Accessibility links

Breaking News

Iran Says Revising Privatization Regulations In Bid To End Murky Deals

Haft Tapeh Sugar Factory workers protesting for unpaid wages and mismanagement by new owners who bought the complex with a very low price from the government. November 2018

The Rouhani administration's spokesman Ali Rabiei says the administration has revised the regulations for the privatization of government companies, official news agency IRNA reported on Tuesday October 22.

Problematic privatization has led to frequent cases of labor unrest in Iran in recent years, some of which are still going on here and there and are often suppressed by the police.

Critics say murky privatization deals have transferred once profitable industrial conglomerates in Iran to corrupt individuals who have used the acquired assets to borrow money from state banks and then fail to pay the workers.

Rabiei did not elaborate on the details of the revised regulations but said that they would be announced "soon."

He said in future privatizations the "competence" of those who purchase government factories and their guarantee to keep the workforce in employment will be the key criteria for privatization.

Haft Tapeh Sugar Factory on strike and protesting in November 2018.
Haft Tapeh Sugar Factory on strike and protesting in November 2018.

Workers in Haft Tappeh Sugar Mill and several companies in Arak including Hepco and Azar Ab, complained that those who took over as owners of major factories were laymen who did not know how to run a business.

Meanwhile, both workers and economists have complained that privatizations in the Islamic Republic were made based on family ties and political affiliations rather than transparent competition and proven competence.

In most cases of labor unrest from 2017-2019 including the ones at the Khuzestan Steel Mill, Haft Tappeh Sugar Mill and several companies in Arak including Hepco and Azar Ab, workers have demanded that the factories should be returned to the government to ensure regular payment and continued employment.

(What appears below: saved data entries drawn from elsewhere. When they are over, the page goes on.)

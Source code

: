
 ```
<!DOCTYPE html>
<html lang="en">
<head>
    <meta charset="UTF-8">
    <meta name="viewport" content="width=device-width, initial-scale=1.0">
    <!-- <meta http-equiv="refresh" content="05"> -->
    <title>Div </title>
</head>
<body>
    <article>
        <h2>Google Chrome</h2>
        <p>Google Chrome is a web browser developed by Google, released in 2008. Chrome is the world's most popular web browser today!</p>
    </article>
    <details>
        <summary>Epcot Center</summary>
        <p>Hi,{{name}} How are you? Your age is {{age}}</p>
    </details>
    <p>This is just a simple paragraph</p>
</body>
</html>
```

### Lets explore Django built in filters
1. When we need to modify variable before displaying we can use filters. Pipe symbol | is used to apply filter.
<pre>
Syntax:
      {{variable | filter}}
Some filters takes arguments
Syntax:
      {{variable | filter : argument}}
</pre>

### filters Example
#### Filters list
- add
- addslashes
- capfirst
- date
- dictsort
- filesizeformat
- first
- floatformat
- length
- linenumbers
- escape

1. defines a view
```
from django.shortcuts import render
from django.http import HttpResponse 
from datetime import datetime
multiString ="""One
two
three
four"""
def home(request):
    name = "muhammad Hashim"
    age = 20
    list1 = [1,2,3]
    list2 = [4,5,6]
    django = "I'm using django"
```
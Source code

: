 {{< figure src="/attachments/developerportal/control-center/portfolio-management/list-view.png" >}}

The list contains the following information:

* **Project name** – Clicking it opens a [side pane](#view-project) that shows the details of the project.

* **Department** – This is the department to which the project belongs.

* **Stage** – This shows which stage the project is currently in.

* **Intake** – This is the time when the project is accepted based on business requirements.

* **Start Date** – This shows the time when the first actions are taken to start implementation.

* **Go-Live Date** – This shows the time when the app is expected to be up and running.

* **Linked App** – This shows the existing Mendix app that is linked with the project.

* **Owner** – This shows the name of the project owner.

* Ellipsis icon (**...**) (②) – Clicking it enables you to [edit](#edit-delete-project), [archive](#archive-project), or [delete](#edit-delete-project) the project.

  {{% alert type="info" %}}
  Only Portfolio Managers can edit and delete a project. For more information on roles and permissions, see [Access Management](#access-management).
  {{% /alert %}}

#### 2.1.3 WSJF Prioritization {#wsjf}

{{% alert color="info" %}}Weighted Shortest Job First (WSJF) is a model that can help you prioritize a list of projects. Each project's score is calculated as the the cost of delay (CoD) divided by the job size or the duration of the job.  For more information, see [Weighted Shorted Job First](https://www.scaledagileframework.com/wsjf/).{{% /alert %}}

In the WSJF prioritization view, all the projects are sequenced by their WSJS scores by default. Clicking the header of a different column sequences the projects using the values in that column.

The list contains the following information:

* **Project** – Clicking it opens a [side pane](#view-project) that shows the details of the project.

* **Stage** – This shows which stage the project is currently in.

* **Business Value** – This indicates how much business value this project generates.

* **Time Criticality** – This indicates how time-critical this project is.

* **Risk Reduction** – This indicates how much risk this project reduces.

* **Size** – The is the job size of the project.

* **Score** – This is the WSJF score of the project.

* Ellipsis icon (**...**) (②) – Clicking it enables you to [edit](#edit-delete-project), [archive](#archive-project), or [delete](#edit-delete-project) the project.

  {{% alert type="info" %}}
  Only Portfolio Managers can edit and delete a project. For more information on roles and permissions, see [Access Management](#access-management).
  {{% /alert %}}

As Iran’s economy fast deteriorated under U.S. sanctions, an anti-corruption drive was launched by the orders of Supreme Leader Ali Khamenei in 2018, probably to stave off public anger. The issue of selling government property in non-transparent deals was publicized by workers, the authorities now try to react to criticism and show they are fixing the problem.

Rabiei said that the new regulations require two public tender bids for privatization, and in case there are no prospective buyers, then the government will try to sell the companies to private sector entities through negotiations.

Some reports say most privatized companies were sustaining losses, but Rabiei said some of them had high profit margins before being privatized.

Meanwhile, he said privatization is not the only solution for companies that do not make a profit. These companies may be dissolved just as well, Rabiei said. He named the Iranian Drilling Company as an example.

The Iranian Privatization Organization has defended the way the companies have been handed over to private sector, however, complaints about mishandling and corruption in privatization landed the organization's chairman Abdollah Pouri Hosseini in jail in the summer of 2019.

Iran’s powerful Judiciary controlled by the Supreme Leader defends privatization in principle but has acknowledged that it has often been combined with misappropriation and legal violations. The government generally defends privatization as a way of improving the economy and making the organizations and the industry agile.

Previously, Vice-President Es'haq Jahangiri had called for preventing problems by furthering a "pathology of privatization" to sort out possible pitfalls.

Following the 1975 revolution, the Islamic government confiscated many factories and businesses and handed them over to government organizations or newly established economically non-transparent entities such as the Mostazafan Foundation.

A policy of privatization started under President Akbar Hashemi Rafsanjani (1988-1997) and an official privatization scheme started in 2005 based on Article 44 of the Iranian Constitutional Law, however, the plans were adversely affected by discrimination, corruption and mismanagement.

As an example, once considered as the largest industrial machinery complex in the Middle East, HEPCO was a lucrative company established in 1972 during the reign of Iran's last monarch, Shah Mohammad Reza Pahlavi.

However, HEPCO was first nationalized after the revolution and later privatized in a highly suspicious deal. Labor rights activists say immediately following the privatization problems emerged for workers. The new owners started to delay payment of wages and mismanage the complex.

Judiciary Chief Ebrahim Raeesi has accused Rouhani's government of privatizing public companies disregarding regulations. "In many privatized companies, the workers have lost their jobs---nobody has listened to the labor protests---the factories are suffering from stagnation---and the judiciary has been forced to step in," Raeesi asserted.